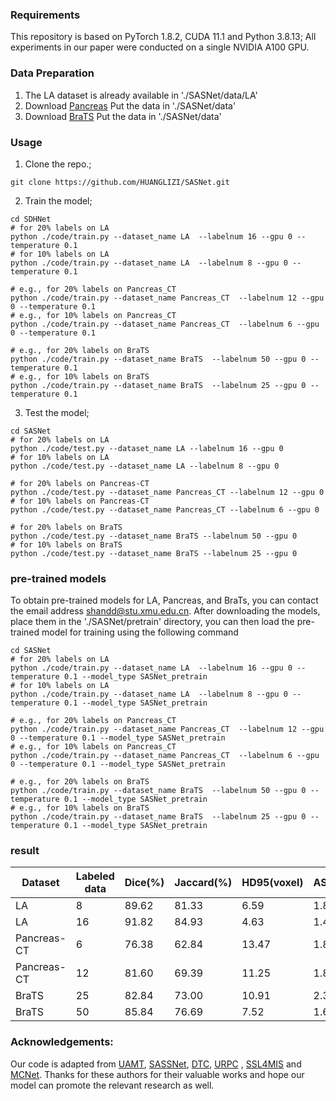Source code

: 
### Requirements
This repository is based on PyTorch 1.8.2, CUDA 11.1 and Python 3.8.13; All experiments in our paper were conducted on a single NVIDIA A100 GPU.

### Data Preparation
1. The LA dataset is already available in './SASNet/data/LA' 
2. Download [Pancreas](https://wiki.cancerimagingarchive.net/display/Public/Pancreas-CT)
   Put the data in './SASNet/data'
2. Download [BraTS](https://github.com/HiLab-git/SSL4MIS/tree/master/data/BraTS2019)
   Put the data in './SASNet/data'
### Usage
1. Clone the repo.;
```
git clone https://github.com/HUANGLIZI/SASNet.git
```
2. Train the model;
```
cd SDHNet
# for 20% labels on LA
python ./code/train.py --dataset_name LA  --labelnum 16 --gpu 0 --temperature 0.1
# for 10% labels on LA
python ./code/train.py --dataset_name LA  --labelnum 8 --gpu 0 --temperature 0.1

# e.g., for 20% labels on Pancreas_CT
python ./code/train.py --dataset_name Pancreas_CT  --labelnum 12 --gpu 0 --temperature 0.1
# e.g., for 10% labels on Pancreas_CT
python ./code/train.py --dataset_name Pancreas_CT  --labelnum 6 --gpu 0 --temperature 0.1

# e.g., for 20% labels on BraTS
python ./code/train.py --dataset_name BraTS  --labelnum 50 --gpu 0 --temperature 0.1
# e.g., for 10% labels on BraTS
python ./code/train.py --dataset_name BraTS  --labelnum 25 --gpu 0 --temperature 0.1
```
3. Test the model;
```
cd SASNet
# for 20% labels on LA
python ./code/test.py --dataset_name LA --labelnum 16 --gpu 0
# for 10% labels on LA
python ./code/test.py --dataset_name LA --labelnum 8 --gpu 0

# for 20% labels on Pancreas-CT
python ./code/test.py --dataset_name Pancreas_CT --labelnum 12 --gpu 0
# for 10% labels on Pancreas-CT
python ./code/test.py --dataset_name Pancreas_CT --labelnum 6 --gpu 0

# for 20% labels on BraTS
python ./code/test.py --dataset_name BraTS --labelnum 50 --gpu 0
# for 10% labels on BraTS
python ./code/test.py --dataset_name BraTS --labelnum 25 --gpu 0

```
### pre-trained models
To obtain pre-trained models for LA, Pancreas, and BraTs, you can contact the email address shandd@stu.xmu.edu.cn. After downloading the models, place them in the './SASNet/pretrain' directory, you can then load the pre-trained model for training using the following command
```
cd SASNet
# for 20% labels on LA
python ./code/train.py --dataset_name LA  --labelnum 16 --gpu 0 --temperature 0.1 --model_type SASNet_pretrain
# for 10% labels on LA
python ./code/train.py --dataset_name LA  --labelnum 8 --gpu 0 --temperature 0.1 --model_type SASNet_pretrain

# e.g., for 20% labels on Pancreas_CT
python ./code/train.py --dataset_name Pancreas_CT  --labelnum 12 --gpu 0 --temperature 0.1 --model_type SASNet_pretrain
# e.g., for 10% labels on Pancreas_CT
python ./code/train.py --dataset_name Pancreas_CT  --labelnum 6 --gpu 0 --temperature 0.1 --model_type SASNet_pretrain

# e.g., for 20% labels on BraTS
python ./code/train.py --dataset_name BraTS  --labelnum 50 --gpu 0 --temperature 0.1 --model_type SASNet_pretrain
# e.g., for 10% labels on BraTS
python ./code/train.py --dataset_name BraTS  --labelnum 25 --gpu 0 --temperature 0.1 --model_type SASNet_pretrain

```
### result

| Dataset     | Labeled data     | Dice(%)     | Jaccard(%)     | HD95(voxel)     | ASD(voxel)     |
| -------- | -------- | -------- | -------- | -------- | -------- |
| LA | 8  | 89.62 | 81.33 | 6.59| 1.89 |
| LA | 16 | 91.82 | 84.93 | 4.63 | 1.42 |
| Pancreas-CT | 6 | 76.38 | 62.84 | 13.47 | 1.82 |
| Pancreas-CT | 12 | 81.60 | 69.39 | 11.25  | 1.81 |
| BraTS | 25 | 82.84 | 73.00 | 10.91 | 2.31 |
| BraTS | 50 | 85.84 | 76.69 | 7.52  | 1.62 |


### Acknowledgements:
Our code is adapted from [UAMT](https://github.com/yulequan/UA-MT), [SASSNet](https://github.com/kleinzcy/SASSnet), [DTC](https://github.com/HiLab-git/DTC), [URPC](https://github.com/HiLab-git/SSL4MIS) , [SSL4MIS](https://github.com/HiLab-git/SSL4MIS) and [MCNet](https://github.com/ycwu1997/MC-Net.git). Thanks for these authors for their valuable works and hope our model can promote the relevant research as well.



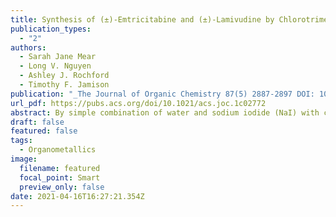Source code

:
 ```yaml
---
title: Synthesis of (±)-Emtricitabine and (±)-Lamivudine by Chlorotrimethylsilane–Sodium Iodide-Promoted Vorbrüggen Glycosylation
publication_types:
  - "2"
authors:
  - Sarah Jane Mear
  - Long V. Nguyen
  - Ashley J. Rochford
  - Timothy F. Jamison
publication: "_The Journal of Organic Chemistry 87(5) 2887-2897 DOI: 10.1021/acs.joc.1c02772_"
url_pdf: https://pubs.acs.org/doi/10.1021/acs.joc.1c02772
abstract: By simple combination of water and sodium iodide (NaI) with chlorotrimethylsilane (TMSCl), promotion of a Vorbrüggen glycosylation en route to essential HIV drugs emtricitabine (FTC) and lamivudine (3TC) is achieved. TMSCl–NaI in wet solvent (0.1 M water) activates a 1,3-oxathiolanyl acetate donor for N-glycosylation of silylated cytosine derivatives, leading to cis-oxathiolane products with up to 95% yield and >20:1 dr. This telescoped sequence is followed by recrystallization and borohydride reduction, resulting in rapid synthesis of (±)-FTC/3TC from a tartrate diester.
draft: false
featured: false
tags:
  - Organometallics
image:
  filename: featured
  focal_point: Smart
  preview_only: false
date: 2021-04-16T16:27:21.354Z
---
```

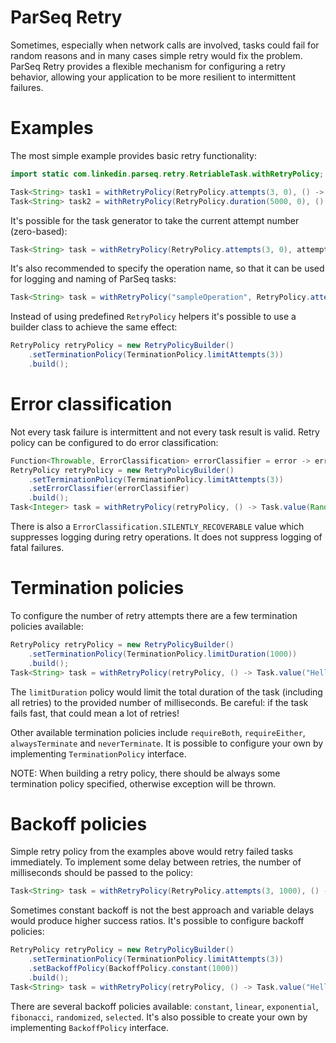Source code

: ParSeq Retry
============

Sometimes, especially when network calls are involved, tasks could fail for random reasons and in many cases simple retry would fix the problem. ParSeq Retry provides a flexible mechanism for configuring a retry behavior, allowing your application to be more resilient to intermittent failures.

Examples
========

The most simple example provides basic retry functionality:

```java
import static com.linkedin.parseq.retry.RetriableTask.withRetryPolicy;

Task<String> task1 = withRetryPolicy(RetryPolicy.attempts(3, 0), () -> Task.value("Hello, World!"));
Task<String> task2 = withRetryPolicy(RetryPolicy.duration(5000, 0), () -> Task.value("Hello, World!"));
```

It's possible for the task generator to take the current attempt number (zero-based): 

```java
Task<String> task = withRetryPolicy(RetryPolicy.attempts(3, 0), attempt -> Task.value("Current attempt: " + attempt));
```

It's also recommended to specify the operation name, so that it can be used for logging and naming of ParSeq tasks:

```java
Task<String> task = withRetryPolicy("sampleOperation", RetryPolicy.attempts(3, 0), () -> Task.value("Hello, World!"));
```

Instead of using predefined ```RetryPolicy``` helpers it's possible to use a builder class to achieve the same effect:

```java
RetryPolicy retryPolicy = new RetryPolicyBuilder()
    .setTerminationPolicy(TerminationPolicy.limitAttempts(3))
    .build();
```

Error classification
===============================

Not every task failure is intermittent and not every task result is valid. Retry policy can be configured to do error classification:

```java
Function<Throwable, ErrorClassification> errorClassifier = error -> error instanceof TimeoutException ? ErrorClassification.RECOVERABLE : ErrorClassification.FATAL;
RetryPolicy retryPolicy = new RetryPolicyBuilder()
    .setTerminationPolicy(TerminationPolicy.limitAttempts(3))
    .setErrorClassifier(errorClassifier)
    .build();
Task<Integer> task = withRetryPolicy(retryPolicy, () -> Task.value(Random.nextInt(10)));
```

There is also a ```ErrorClassification.SILENTLY_RECOVERABLE``` value which suppresses logging during retry operations. It does not suppress logging of fatal failures.

Termination policies
====================

To configure the number of retry attempts there are a few termination policies available:

```java
RetryPolicy retryPolicy = new RetryPolicyBuilder()
    .setTerminationPolicy(TerminationPolicy.limitDuration(1000))
    .build();
Task<String> task = withRetryPolicy(retryPolicy, () -> Task.value("Hello, World!"));
```

The ```limitDuration``` policy would limit the total duration of the task (including all retries) to the provided number of milliseconds. Be careful: if the task fails fast, that could mean a lot of retries!

Other available termination policies include ```requireBoth```, ```requireEither```, ```alwaysTerminate``` and ```neverTerminate```. It is possible to configure your own by implementing ```TerminationPolicy``` interface.

NOTE: When building a retry policy, there should be always some termination policy specified, otherwise exception will be thrown.

Backoff policies
================

Simple retry policy from the examples above would retry failed tasks immediately. To implement some delay between retries, the number of milliseconds should be passed to the policy:

```java
Task<String> task = withRetryPolicy(RetryPolicy.attempts(3, 1000), () -> Task.value("Hello, World!"));
```

Sometimes constant backoff is not the best approach and variable delays would produce higher success ratios. It's possible to configure backoff policies:

```java
RetryPolicy retryPolicy = new RetryPolicyBuilder()
    .setTerminationPolicy(TerminationPolicy.limitAttempts(3))
    .setBackoffPolicy(BackoffPolicy.constant(1000))
    .build();
Task<String> task = withRetryPolicy(retryPolicy, () -> Task.value("Hello, World!"));
```

There are several backoff policies available: ```constant```, ```linear```, ```exponential```, ```fibonacci```, ```randomized```, ```selected```. It's also possible to create your own by implementing ```BackoffPolicy``` interface.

(Your objective): Each line in the records above that contains the word "should" must be copied.

(Task result):
NOTE: When building a retry policy, there should be always some termination policy specified, otherwise exception will be thrown.
Simple retry policy from the examples above would retry failed tasks immediately. To implement some delay between retries, the number of milliseconds should be passed to the policy:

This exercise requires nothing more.